(DATA FOR THE TASK)
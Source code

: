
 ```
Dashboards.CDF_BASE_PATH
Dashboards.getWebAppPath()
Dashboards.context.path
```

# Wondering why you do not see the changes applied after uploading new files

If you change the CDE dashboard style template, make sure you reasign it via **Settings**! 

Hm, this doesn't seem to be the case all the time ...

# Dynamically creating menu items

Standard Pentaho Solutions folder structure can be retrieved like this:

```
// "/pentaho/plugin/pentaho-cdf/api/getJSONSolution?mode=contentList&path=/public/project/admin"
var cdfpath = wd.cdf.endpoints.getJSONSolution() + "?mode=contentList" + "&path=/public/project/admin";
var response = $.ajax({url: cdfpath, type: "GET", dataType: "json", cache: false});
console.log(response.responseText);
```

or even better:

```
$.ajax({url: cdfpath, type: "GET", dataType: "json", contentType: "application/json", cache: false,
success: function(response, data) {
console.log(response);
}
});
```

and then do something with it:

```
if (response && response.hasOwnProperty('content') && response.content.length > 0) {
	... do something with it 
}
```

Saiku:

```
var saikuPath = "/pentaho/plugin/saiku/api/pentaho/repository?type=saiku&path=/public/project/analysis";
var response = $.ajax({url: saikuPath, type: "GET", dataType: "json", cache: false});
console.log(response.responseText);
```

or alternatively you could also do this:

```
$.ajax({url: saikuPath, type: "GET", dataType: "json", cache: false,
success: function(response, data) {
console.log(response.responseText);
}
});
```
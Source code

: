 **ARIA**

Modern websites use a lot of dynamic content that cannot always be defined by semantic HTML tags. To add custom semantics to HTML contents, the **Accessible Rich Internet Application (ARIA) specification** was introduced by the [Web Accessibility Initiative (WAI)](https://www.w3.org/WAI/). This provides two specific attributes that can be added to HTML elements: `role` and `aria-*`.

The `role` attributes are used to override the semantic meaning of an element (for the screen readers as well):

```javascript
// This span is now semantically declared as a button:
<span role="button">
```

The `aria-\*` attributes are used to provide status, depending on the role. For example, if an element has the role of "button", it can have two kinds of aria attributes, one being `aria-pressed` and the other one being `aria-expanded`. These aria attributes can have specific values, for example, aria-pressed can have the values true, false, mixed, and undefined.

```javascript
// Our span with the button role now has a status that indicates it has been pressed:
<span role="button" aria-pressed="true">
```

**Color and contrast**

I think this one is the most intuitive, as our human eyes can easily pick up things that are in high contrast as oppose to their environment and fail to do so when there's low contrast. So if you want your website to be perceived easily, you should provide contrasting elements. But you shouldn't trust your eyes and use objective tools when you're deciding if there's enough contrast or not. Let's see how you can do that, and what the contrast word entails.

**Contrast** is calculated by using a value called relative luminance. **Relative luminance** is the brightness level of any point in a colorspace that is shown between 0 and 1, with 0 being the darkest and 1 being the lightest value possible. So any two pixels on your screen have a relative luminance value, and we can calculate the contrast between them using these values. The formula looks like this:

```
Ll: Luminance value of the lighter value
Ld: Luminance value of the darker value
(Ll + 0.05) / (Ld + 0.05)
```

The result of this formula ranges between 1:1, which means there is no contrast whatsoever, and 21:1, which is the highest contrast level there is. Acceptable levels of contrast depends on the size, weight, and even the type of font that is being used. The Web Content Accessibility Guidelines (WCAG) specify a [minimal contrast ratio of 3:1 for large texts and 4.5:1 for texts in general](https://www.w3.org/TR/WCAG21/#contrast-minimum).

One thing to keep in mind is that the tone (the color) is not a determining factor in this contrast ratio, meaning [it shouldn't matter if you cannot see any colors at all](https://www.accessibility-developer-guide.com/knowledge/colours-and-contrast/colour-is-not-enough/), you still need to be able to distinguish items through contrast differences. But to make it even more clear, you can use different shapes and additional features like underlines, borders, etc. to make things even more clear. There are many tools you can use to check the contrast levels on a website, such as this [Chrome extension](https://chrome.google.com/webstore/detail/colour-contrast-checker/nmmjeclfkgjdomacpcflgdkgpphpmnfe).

(YOUR GOAL) Reproduce each of the records word for word.

(WRITTEN RESPONSE)
Source code

:
 ```
Dashboards.CDF_BASE_PATH
Dashboards.getWebAppPath()
Dashboards.context.path
```

# Wondering why you do not see the changes applied after uploading new files

If you change the CDE dashboard style template, make sure you reasign it via **Settings**! 

Hm, this doesn't seem to be the case all the time ...

# Dynamically creating menu items

Standard Pentaho Solutions folder structure can be retrieved like this:

```
// "/pentaho/plugin/pentaho-cdf/api/getJSONSolution?mode=contentList&path=/public/project/admin"
var cdfpath = wd.cdf.endpoints.getJSONSolution() + "?mode=contentList" + "&path=/public/project/admin";
var response = $.ajax({url: cdfpath, type: "GET", dataType: "json", cache: false});
console.log(response.responseText);
```

or even better:

```
$.ajax({url: cdfpath, type: "GET", dataType: "json", contentType: "application/json", cache: false,
success: function(response, data) {
console.log(response);
}
});
```

and then do something with it:

```
if (response && response.hasOwnProperty('content') && response.content.length > 0) {
	... do something with it 
}
```

Saiku:

```
var saikuPath = "/pentaho/plugin/saiku/api/pentaho/repository?type=saiku&path=/public/project/analysis";
var response = $.ajax({url: saikuPath, type: "GET", dataType: "json", cache: false});
console.log(response.responseText);
```

or alternatively you could also do this:

```
$.ajax({url: saikuPath, type: "GET", dataType: "json", cache: false,
success: function(response, data) {
console.log(response.responseText);
}
});
```
Source code

: **ARIA**

Modern websites use a lot of dynamic content that cannot always be defined by semantic HTML tags. To add custom semantics to HTML contents, the **Accessible Rich Internet Application (ARIA) specification** was introduced by the [Web Accessibility Initiative (WAI)](https://www.w3.org/WAI/). This provides two specific attributes that can be added to HTML elements: `role` and `aria-*`.

The `role` attributes are used to override the semantic meaning of an element (for the screen readers as well):

```javascript
// This span is now semantically declared as a button:
<span role="button">
```

The `aria-\*` attributes are used to provide status, depending on the role. For example, if an element has the role of "button", it can have two kinds of aria attributes, one being `aria-pressed` and the other one being `aria-expanded`. These aria attributes can have specific values, for example, aria-pressed can have the values true, false, mixed, and undefined.

```javascript
// Our span with the button role now has a status that indicates it has been pressed:
<span role="button" aria-pressed="true">
```

**Color and contrast**

I think this one is the most intuitive, as our human eyes can easily pick up things that are in high contrast as oppose to their environment and fail to do so when there's low contrast. So if you want your website to be perceived easily, you should provide contrasting elements. But you shouldn't trust your eyes and use objective tools when you're deciding if there's enough contrast or not. Let's see how you can do that, and what the contrast word entails.

**Contrast** is calculated by using a value called relative luminance. **Relative luminance** is the brightness level of any point in a colorspace that is shown between 0 and 1, with 0 being the darkest and 1 being the lightest value possible. So any two pixels on your screen have a relative luminance value, and we can calculate the contrast between them using these values. The formula looks like this:

```
Ll: Luminance value of the lighter value
Ld: Luminance value of the darker value
(Ll + 0.05) / (Ld + 0.05)
```

The result of this formula ranges between 1:1, which means there is no contrast whatsoever, and 21:1, which is the highest contrast level there is. Acceptable levels of contrast depends on the size, weight, and even the type of font that is being used. The Web Content Accessibility Guidelines (WCAG) specify a [minimal contrast ratio of 3:1 for large texts and 4.5:1 for texts in general](https://www.w3.org/TR/WCAG21/#contrast-minimum).

One thing to keep in mind is that the tone (the color) is not a determining factor in this contrast ratio, meaning [it shouldn't matter if you cannot see any colors at all](https://www.accessibility-developer-guide.com/knowledge/colours-and-contrast/colour-is-not-enough/), you still need to be able to distinguish items through contrast differences. But to make it even more clear, you can use different shapes and additional features like underlines, borders, etc. to make things even more clear. There are many tools you can use to check the contrast levels on a website, such as this [Chrome extension](https://chrome.google.com/webstore/detail/colour-contrast-checker/nmmjeclfkgjdomacpcflgdkgpphpmnfe).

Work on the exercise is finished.